# Data listing

□ □ □ □ □ □ □

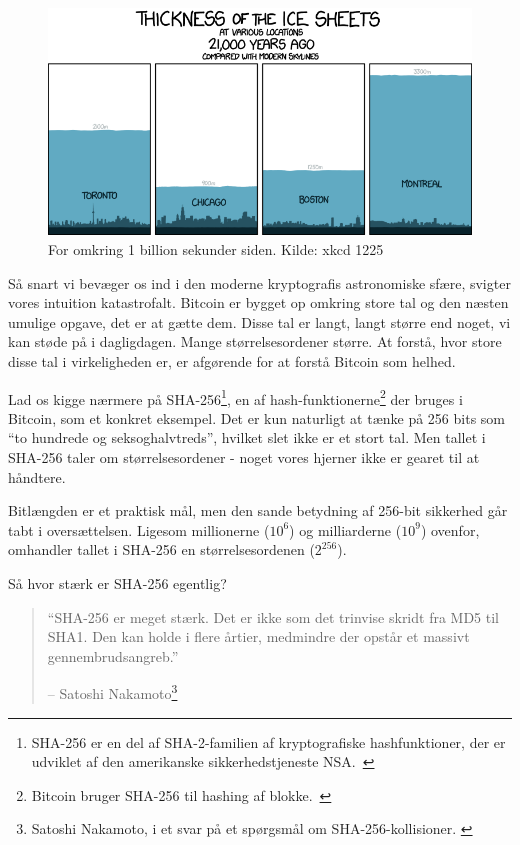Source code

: \documentclass[paper=6in:9in,pagesize=pdftex,
               headinclude=on,footinclude=on,12pt]{scrbook}
\begin{document}
\begin{figure}
  \includegraphics{assets/images/xkcd-1225.png}
  \caption{For omkring 1 billion sekunder siden. Kilde: xkcd 1225}
  \label{fig:xkcd-1225}
\end{figure}

Så snart vi bevæger os ind i den moderne kryptografis astronomiske sfære, svigter vores intuition katastrofalt. Bitcoin er bygget op omkring store tal og den næsten umulige opgave, det er at gætte dem. Disse tal er langt, langt større end noget, vi kan støde på i dagligdagen. Mange størrelsesordener større. At forstå, hvor store disse tal i virkeligheden er, er afgørende for at forstå Bitcoin som helhed.

Lad os kigge nærmere på SHA-256\footnote{SHA-256 er en del af SHA-2-familien af kryptografiske hashfunktioner, der er udviklet af den amerikanske sikkerhedstjeneste NSA.~\cite{wiki:sha2}}, en af hash-funktionerne\footnote{Bitcoin bruger SHA-256 til hashing af blokke.~\cite{btcwiki:block-hashing}} der bruges i Bitcoin, som et konkret eksempel. Det er kun naturligt at tænke på 256 bits som \enquote{to hundrede og seksoghalvtreds}, hvilket slet ikke er et stort tal. Men tallet i SHA-256 taler om størrelsesordener - noget vores hjerner ikke er gearet til at håndtere.

Bitlængden er et praktisk mål, men den sande betydning af 256-bit sikkerhed går tabt i oversættelsen. Ligesom millionerne ($10^6$) og milliarderne ($10^9$) ovenfor, omhandler tallet i SHA-256 en størrelsesordenen ($2^{256}$).

Så hvor stærk er SHA-256 egentlig?\begin{quotation}\begin{samepage} \enquote{SHA-256 er meget stærk. Det er ikke som det trinvise skridt fra MD5 til SHA1. Den kan holde i flere årtier, medmindre der opstår et massivt gennembrudsangreb.} \begin{flushright} -- Satoshi Nakamoto\footnote{Satoshi Nakamoto, i et svar på et spørgsmål om SHA-256-kollisioner. \cite{satoshi-sha256}}
\end{flushright}\end{samepage}\end{quotation}
\end{document}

□ □ □ □ □ □ □

# Work to complete
Scan the records for the word "xkcd", and copy each line where it is found.

# Exercise output
  \includegraphics{assets/images/xkcd-1225.png}
  \caption{For omkring 1 billion sekunder siden. Kilde: xkcd 1225}
  \label{fig:xkcd-1225}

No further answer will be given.